Politicians, generals are lying to Americans
The long-heralded report by Gen. David Petraeus didn't surprise me in its content. Asking a military leader to report on the war in Iraq is like asking a used car salesman if there's anything wrong with the car. There's a certain self-interest involved.
It's curious that the general says the report is his alone, yet his office has been a party in daily conference calls with the White House political team to coordinate message strategy — more specifically to "sell the surge." And the results of their discussions were to mislead the American public with a series of doctored statistics. For example, when reporting on violence in the country, they devised new definitions which exclude deaths by car bombs, and assassinations (unless the victim was shot in the back of the head, and not the front).
While the general claimed we are making major progress, an independent GAO report ordered by Congress found that the "average number of daily attacks against civilians have remained unchanged from February to July 2007." And in August they actually worsened, with civilian casualties rising, according to the Associated Press and the Los Angeles Times.
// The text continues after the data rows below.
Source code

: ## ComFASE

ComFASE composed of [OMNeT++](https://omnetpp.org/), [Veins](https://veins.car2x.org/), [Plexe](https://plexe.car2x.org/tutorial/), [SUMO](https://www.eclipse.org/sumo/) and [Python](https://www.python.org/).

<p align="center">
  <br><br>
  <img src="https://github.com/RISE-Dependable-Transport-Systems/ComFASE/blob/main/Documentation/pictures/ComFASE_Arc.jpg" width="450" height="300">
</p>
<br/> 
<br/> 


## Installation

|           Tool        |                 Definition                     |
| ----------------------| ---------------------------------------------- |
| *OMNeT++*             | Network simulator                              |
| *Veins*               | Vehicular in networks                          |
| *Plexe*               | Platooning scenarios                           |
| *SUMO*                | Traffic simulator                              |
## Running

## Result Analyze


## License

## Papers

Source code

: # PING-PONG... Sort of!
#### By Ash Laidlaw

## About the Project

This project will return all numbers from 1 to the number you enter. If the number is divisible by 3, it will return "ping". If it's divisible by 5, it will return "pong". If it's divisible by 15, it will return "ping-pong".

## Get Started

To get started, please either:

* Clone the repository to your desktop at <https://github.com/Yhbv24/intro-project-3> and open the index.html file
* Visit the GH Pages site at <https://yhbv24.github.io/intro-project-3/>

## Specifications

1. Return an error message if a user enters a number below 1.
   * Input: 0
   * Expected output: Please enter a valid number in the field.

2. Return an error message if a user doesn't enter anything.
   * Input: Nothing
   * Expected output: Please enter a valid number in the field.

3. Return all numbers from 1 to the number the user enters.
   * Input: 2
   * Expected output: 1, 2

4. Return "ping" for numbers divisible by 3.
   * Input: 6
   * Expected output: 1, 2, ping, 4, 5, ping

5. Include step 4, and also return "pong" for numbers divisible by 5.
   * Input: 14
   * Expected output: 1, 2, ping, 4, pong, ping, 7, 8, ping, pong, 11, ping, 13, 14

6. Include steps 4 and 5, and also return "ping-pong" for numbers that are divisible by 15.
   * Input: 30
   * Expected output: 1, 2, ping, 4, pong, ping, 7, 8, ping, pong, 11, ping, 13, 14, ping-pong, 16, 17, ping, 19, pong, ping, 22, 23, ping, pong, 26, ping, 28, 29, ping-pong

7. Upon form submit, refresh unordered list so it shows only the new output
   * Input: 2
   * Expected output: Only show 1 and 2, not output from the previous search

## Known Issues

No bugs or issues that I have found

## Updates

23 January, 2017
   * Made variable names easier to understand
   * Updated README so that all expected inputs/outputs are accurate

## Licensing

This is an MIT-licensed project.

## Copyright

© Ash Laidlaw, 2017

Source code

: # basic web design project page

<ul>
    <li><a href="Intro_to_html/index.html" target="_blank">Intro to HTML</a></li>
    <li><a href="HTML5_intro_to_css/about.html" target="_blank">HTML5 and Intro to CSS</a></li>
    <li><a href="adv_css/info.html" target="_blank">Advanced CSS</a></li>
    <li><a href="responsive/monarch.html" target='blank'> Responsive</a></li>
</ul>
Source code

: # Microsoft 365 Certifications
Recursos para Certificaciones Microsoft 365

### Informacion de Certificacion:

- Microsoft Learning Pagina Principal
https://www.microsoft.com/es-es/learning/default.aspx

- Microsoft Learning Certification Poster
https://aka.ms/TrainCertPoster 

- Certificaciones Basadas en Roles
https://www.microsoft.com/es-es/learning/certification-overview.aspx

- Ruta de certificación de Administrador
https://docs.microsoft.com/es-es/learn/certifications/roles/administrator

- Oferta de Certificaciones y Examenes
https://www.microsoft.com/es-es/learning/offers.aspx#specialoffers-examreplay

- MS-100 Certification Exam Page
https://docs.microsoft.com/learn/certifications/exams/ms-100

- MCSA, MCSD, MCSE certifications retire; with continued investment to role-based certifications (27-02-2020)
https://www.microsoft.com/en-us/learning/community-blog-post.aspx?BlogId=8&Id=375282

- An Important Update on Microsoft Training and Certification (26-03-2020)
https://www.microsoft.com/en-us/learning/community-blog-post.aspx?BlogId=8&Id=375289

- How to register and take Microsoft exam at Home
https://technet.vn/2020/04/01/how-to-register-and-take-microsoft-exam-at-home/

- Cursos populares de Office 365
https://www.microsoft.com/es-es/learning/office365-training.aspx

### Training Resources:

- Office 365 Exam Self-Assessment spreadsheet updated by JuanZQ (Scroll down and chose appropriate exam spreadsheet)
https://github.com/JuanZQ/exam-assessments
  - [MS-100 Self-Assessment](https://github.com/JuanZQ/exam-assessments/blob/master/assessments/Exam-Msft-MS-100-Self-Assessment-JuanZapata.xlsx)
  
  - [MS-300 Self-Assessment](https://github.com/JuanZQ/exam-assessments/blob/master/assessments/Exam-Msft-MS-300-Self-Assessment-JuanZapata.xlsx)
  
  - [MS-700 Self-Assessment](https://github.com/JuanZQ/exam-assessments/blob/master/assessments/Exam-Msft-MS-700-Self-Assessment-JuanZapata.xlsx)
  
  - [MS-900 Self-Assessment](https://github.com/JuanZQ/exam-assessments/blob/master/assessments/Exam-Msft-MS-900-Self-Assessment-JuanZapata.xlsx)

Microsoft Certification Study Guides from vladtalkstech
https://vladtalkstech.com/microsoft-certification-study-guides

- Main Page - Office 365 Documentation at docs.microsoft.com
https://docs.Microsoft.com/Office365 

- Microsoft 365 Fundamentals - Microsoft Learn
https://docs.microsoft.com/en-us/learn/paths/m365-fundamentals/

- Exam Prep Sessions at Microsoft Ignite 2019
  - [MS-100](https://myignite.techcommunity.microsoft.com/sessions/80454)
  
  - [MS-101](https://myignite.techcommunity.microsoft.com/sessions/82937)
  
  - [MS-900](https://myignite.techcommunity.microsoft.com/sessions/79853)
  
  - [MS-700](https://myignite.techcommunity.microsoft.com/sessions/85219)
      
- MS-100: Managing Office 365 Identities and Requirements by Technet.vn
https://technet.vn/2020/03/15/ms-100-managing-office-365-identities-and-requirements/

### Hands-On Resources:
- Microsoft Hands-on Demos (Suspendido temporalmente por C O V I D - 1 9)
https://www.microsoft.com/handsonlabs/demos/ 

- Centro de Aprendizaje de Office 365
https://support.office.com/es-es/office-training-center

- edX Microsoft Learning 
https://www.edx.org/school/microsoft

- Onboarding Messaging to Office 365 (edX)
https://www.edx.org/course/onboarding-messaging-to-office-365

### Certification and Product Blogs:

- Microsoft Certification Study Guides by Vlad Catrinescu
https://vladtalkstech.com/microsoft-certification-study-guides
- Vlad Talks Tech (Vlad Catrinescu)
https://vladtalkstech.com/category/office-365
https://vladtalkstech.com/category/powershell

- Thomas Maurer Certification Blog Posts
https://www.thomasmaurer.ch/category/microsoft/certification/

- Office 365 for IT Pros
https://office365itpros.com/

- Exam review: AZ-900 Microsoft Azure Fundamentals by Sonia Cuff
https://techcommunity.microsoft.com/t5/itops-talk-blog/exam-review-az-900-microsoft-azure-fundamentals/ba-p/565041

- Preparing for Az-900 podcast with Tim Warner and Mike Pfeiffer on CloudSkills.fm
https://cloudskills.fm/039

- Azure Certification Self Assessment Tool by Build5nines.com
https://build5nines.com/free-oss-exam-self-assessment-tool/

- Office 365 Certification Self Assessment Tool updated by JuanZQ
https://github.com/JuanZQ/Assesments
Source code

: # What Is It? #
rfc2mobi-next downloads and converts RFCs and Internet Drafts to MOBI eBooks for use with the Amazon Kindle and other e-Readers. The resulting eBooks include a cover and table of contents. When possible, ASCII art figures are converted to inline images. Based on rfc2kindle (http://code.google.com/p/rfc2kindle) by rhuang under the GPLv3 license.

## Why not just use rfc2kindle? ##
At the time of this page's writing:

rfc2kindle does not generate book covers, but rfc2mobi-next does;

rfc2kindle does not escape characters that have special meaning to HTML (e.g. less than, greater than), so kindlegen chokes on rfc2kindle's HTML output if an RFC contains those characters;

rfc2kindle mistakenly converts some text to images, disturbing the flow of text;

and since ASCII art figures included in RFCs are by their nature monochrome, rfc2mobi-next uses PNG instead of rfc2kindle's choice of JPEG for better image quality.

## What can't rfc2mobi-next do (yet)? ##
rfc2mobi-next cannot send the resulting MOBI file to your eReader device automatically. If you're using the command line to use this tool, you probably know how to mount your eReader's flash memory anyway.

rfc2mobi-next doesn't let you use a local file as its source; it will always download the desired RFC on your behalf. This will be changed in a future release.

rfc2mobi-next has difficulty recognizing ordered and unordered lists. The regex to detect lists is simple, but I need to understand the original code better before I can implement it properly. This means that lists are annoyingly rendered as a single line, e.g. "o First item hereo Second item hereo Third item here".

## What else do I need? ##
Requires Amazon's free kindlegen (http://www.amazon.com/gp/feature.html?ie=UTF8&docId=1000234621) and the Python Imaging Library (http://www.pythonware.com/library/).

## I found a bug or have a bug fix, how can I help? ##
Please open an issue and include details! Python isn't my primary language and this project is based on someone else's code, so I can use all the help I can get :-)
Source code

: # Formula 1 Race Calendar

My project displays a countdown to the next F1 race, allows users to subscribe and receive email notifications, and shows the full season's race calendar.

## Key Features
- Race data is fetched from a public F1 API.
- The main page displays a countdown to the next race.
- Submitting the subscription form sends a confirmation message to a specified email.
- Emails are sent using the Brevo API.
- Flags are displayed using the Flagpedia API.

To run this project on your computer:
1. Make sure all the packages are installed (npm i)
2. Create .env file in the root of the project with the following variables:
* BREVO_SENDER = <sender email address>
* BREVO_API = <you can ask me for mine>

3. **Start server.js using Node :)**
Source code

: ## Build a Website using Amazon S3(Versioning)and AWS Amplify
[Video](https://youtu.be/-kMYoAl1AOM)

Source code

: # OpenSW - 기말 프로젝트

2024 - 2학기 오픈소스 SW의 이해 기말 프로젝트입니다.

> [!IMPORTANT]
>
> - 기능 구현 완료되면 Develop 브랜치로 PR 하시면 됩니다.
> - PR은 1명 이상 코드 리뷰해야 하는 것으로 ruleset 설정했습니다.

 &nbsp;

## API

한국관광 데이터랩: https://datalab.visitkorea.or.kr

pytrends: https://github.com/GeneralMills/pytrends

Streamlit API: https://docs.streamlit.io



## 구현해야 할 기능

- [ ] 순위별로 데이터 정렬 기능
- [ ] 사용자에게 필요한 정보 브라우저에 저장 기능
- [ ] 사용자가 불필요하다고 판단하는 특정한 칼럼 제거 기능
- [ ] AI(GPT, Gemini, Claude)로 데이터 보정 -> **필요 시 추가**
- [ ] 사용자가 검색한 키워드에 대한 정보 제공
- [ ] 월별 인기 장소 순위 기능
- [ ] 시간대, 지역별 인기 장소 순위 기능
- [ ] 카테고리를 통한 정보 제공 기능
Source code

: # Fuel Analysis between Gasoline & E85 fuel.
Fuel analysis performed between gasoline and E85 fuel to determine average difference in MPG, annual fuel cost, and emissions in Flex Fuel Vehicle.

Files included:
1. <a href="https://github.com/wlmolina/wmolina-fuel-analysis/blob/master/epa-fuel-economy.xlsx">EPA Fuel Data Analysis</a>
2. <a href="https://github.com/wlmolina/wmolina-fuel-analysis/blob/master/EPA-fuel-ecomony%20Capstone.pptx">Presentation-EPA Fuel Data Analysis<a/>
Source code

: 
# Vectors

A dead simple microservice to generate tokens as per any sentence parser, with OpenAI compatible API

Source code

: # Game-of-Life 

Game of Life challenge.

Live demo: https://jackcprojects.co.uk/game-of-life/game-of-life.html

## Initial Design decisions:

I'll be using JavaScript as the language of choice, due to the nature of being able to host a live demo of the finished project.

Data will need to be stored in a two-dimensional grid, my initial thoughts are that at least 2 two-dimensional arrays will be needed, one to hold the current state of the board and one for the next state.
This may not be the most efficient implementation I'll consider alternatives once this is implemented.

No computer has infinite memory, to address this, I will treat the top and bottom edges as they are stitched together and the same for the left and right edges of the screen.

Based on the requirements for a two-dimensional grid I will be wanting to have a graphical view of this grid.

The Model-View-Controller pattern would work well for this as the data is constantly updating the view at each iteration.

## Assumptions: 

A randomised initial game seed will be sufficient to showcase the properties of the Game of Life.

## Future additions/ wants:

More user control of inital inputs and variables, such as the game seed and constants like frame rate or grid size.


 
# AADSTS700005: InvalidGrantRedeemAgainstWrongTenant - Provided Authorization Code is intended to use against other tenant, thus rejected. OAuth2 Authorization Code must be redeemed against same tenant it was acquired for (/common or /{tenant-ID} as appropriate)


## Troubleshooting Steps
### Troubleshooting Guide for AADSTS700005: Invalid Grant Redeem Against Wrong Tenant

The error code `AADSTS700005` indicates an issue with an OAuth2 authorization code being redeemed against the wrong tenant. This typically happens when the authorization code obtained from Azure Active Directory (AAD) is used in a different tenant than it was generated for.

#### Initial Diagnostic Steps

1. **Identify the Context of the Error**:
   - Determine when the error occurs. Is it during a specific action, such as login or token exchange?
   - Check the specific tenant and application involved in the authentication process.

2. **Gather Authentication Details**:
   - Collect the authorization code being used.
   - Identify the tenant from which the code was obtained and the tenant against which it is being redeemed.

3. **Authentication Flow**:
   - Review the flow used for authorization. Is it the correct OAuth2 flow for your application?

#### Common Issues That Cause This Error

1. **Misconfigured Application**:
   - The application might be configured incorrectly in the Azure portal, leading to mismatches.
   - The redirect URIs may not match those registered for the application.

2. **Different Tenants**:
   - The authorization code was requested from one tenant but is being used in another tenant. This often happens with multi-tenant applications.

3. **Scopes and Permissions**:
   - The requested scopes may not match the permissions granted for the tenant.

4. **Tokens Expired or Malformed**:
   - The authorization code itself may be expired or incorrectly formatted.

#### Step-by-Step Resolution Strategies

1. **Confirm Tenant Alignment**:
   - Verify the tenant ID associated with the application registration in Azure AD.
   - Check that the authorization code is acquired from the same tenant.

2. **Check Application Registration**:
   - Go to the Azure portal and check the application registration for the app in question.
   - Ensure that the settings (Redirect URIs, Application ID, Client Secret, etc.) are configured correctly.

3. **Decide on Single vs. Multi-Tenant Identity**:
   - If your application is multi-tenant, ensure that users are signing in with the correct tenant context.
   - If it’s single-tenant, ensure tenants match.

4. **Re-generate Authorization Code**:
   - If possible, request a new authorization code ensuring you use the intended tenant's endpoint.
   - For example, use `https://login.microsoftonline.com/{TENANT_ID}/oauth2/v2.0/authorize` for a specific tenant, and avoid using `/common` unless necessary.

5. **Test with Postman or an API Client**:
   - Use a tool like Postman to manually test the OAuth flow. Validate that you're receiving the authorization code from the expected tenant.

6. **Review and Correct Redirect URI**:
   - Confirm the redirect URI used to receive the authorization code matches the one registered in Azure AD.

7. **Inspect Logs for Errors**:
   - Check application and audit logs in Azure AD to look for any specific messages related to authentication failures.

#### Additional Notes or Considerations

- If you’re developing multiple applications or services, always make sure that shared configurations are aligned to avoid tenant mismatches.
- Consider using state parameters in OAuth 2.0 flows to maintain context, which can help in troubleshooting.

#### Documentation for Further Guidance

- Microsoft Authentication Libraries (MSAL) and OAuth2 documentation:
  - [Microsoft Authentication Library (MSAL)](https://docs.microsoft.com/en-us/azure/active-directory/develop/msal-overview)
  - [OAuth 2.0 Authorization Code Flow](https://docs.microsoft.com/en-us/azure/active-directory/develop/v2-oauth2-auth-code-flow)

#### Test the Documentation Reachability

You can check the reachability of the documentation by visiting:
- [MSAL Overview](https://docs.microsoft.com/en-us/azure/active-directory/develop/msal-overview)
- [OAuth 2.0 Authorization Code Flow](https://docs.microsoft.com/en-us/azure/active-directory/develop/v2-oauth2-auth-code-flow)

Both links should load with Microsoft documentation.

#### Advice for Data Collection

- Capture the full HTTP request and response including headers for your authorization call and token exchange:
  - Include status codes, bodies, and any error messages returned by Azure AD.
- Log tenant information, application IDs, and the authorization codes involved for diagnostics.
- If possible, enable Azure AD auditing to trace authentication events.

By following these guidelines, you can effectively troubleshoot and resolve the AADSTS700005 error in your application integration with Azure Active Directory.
The reality is that this summer is the bloodiest yet for our troops. More died every month this year compared to the same month last year.
A massive ABC/BBC poll found that without exception, every civilian polled in Baghdad, the primary target of the "surge", believes that it has made security worse.
How much longer will Americans tolerate being lied to? How many more Americans and Iraqis will have to die in this ill-conceived and hopeless cause?